From: Robert White <rwhite@pobox.com>
To: Patrik Lundquist <patrik.lundquist@gmail.com>,
"linux-btrfs@vger.kernel.org" <linux-btrfs@vger.kernel.org>
Subject: Re: ENOSPC after conversion [Was: Fixing Btrfs Filesystem Full Problems typo?]
Date: Thu, 11 Dec 2014 02:18:13 -0800 [thread overview]
Message-ID: <54896F65.20708@pobox.com> (raw)
In-Reply-To: <CAA7pwKNhYxeQjfTyd4WQrsQ7MuapKgRfjwF3kHY+VWDnVk+cTA@mail.gmail.com>
So far I don't see a "bug".
On 12/11/2014 12:18 AM, Patrik Lundquist wrote:
> I'll reboot the thread with a recap and my latest findings.
>
> * Half full 3TB disk converted from ext4 to Btrfs, after first
> verifying it with fsck.
> * Undo subvolume deleted after being happy with the conversion.
> * Recursive defrag.
> * Full balance, that ended with "98 enospc errors during balance."
This is running out of space to allocate a disk extent.
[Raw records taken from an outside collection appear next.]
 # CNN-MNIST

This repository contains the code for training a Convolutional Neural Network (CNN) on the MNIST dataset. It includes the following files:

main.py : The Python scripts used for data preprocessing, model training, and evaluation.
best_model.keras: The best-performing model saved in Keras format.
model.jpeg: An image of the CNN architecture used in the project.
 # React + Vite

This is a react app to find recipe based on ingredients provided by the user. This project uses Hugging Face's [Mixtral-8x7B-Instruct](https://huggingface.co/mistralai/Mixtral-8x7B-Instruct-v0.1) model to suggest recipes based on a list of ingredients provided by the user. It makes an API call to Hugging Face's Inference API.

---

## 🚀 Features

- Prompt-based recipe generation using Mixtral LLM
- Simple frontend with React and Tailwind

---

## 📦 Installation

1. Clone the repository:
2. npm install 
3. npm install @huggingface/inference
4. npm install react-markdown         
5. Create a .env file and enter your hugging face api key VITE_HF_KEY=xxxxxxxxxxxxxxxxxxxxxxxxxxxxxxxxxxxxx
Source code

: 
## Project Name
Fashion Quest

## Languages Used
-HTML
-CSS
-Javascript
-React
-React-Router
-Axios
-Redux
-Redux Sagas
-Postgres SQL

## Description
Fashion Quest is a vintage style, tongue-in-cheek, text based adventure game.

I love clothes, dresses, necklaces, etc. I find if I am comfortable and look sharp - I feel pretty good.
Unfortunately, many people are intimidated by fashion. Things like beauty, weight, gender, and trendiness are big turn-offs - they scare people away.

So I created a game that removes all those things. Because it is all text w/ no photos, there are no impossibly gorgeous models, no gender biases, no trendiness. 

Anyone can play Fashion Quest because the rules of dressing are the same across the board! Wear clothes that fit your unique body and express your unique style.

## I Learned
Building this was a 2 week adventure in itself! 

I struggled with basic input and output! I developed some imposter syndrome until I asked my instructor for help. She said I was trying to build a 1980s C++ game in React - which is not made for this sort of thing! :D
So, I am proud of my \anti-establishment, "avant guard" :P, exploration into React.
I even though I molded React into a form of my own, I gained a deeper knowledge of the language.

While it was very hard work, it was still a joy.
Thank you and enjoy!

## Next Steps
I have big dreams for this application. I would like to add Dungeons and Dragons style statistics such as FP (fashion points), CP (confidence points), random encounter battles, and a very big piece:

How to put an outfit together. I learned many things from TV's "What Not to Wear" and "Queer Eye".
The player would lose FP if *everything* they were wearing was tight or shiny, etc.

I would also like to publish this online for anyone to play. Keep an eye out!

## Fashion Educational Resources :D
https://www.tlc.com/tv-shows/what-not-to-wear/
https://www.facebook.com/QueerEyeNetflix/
Not running out
of space to allocate a file.
> In that order, nothing in between. No snapshots or other subvolumes.
> Loads of real free space.
Space for files is not space for extents.
> Btrfs check reports a clean filesystem.
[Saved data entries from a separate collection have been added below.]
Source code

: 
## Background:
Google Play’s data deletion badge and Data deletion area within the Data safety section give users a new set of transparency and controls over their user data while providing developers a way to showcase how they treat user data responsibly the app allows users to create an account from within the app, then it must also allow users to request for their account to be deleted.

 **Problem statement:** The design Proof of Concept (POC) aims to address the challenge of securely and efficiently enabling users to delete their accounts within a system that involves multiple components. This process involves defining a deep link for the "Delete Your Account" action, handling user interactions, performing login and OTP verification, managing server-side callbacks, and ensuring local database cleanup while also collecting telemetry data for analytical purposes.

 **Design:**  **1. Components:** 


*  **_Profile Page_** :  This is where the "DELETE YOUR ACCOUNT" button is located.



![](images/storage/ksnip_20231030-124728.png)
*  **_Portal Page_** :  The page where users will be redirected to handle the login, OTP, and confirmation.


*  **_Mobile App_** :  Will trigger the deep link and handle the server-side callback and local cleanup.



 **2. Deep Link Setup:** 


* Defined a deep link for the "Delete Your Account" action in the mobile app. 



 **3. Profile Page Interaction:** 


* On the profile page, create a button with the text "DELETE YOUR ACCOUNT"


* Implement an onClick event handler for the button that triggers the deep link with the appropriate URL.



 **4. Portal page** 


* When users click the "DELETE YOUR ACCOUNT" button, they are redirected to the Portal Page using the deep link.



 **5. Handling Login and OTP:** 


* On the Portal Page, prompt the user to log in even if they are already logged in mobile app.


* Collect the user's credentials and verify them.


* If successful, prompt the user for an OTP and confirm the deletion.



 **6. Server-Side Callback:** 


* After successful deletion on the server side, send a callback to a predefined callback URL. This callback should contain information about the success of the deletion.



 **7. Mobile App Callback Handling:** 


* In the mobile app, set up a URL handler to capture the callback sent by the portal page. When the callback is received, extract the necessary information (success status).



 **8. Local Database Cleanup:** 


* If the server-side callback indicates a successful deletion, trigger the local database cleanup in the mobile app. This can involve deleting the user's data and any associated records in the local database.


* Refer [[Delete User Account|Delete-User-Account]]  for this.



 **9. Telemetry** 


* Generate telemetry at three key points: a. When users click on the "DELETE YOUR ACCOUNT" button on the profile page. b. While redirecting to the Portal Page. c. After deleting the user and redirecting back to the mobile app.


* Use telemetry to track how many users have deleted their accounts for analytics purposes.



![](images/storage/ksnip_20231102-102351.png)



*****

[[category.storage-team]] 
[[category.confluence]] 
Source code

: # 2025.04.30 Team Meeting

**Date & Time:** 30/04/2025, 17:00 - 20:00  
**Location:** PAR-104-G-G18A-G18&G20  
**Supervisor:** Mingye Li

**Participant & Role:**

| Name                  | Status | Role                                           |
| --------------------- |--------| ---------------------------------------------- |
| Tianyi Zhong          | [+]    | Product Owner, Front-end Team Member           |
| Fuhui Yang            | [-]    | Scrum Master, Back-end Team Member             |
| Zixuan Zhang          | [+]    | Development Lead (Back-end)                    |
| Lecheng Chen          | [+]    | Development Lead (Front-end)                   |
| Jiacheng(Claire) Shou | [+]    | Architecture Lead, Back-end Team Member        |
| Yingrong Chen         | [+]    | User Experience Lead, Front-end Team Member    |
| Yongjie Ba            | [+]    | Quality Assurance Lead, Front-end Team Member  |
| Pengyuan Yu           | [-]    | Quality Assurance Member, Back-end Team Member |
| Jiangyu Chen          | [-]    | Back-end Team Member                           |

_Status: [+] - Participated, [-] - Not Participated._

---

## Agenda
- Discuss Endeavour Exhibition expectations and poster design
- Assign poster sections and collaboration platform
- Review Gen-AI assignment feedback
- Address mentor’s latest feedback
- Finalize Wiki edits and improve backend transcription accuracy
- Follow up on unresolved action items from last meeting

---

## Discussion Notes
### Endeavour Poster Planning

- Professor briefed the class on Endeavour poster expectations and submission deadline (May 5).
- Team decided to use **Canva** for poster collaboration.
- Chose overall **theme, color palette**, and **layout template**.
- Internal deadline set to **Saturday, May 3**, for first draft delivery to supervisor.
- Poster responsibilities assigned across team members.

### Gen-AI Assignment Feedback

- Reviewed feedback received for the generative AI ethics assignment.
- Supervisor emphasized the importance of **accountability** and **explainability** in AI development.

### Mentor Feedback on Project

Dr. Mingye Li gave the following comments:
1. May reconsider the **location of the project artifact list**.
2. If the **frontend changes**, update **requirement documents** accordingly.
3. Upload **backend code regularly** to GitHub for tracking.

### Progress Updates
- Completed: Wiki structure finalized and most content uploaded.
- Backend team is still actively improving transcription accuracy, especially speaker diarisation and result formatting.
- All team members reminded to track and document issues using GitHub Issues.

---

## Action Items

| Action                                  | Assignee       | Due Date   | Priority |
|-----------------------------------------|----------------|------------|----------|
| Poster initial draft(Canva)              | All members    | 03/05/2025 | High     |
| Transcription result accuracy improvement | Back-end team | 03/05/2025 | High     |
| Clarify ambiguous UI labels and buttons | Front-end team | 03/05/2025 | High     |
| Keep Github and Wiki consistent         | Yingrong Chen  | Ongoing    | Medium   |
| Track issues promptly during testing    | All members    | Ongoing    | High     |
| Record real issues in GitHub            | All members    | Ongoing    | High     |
So not a "bug", just out of raw space.
> Btrfs balance -musage=100 -dusage=99 works, but not -dusage=100.
Ibid.
> Conversion of metadata (~1.55 GiB) to DUP worked fine.
More evidence that things are fine.
> A theory, based on the error messages, is that some of the converted
> files, even after defrag, still have extents larger than 1GiB and
> hence don't fit in a native Btrfs extent.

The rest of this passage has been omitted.